The real purpose of all this, as Holbrooke made quite clear in To End a War, was to demonstrate that Europeans could not manage their own vital affairs and that the United States remained the "indispensable nation". … His victory was a defeat for diplomacy. The spectacle of bombing plus Dayton was designed to show that only the threat or application of U.S. military might could end conflicts.

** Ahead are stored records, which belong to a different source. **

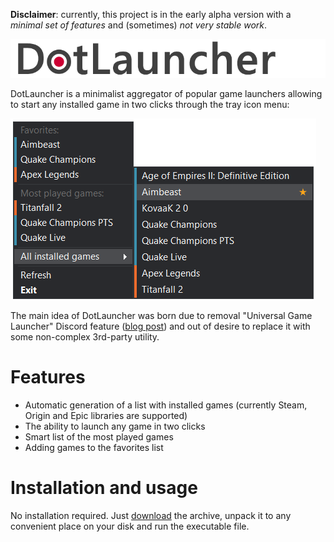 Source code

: **Disclaimer**: currently, this project is in the early alpha version with a *minimal set of features* and (sometimes) *not very stable work*.

![DotLauncher](Resources/logo.png)

DotLauncher is a minimalist aggregator of popular game launchers allowing to start any installed game in two clicks through the tray icon menu:

![Screenshot](Resources/screenshot.png)

The main idea of DotLauncher was born due to removal "Universal Game Launcher" Discord feature ([blog post](https://blog.discord.com/were-constantly-listening-to-your-feedback-and-working-to-improve-how-discord-feels-and-functions-676a5cb3ab63)) and out of desire to replace it with some non-complex 3rd-party utility. 

# Features

* Automatic generation of a list with installed games (currently Steam, Origin and Epic libraries are supported)
* The ability to launch any game in two clicks
* Smart list of the most played games
* Adding games to the favorites list

# Installation and usage

No installation required. Just [download](https://github.com/kochetkov/DotLauncher/releases) the archive, unpack it to any convenient place on your disk and run the executable file.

Holbrooke’s death this week was capped by sinister, cynical comedy from the White House, which sought to turn his dying refutation of the murderous Af-Pak policy he pushed so assiduously into a bit of manly joshing with doctors before going under the knife. Well, maybe that’s how it was; maybe he stayed in character, the eager, hearty, shallow courtier, even as death was staring him in the face. In any case, whether Holbrooke saw the light — or rather, saw the darkness he had served his whole life — before he died or not, his demise brings to mind a point we were making here just a few days ago.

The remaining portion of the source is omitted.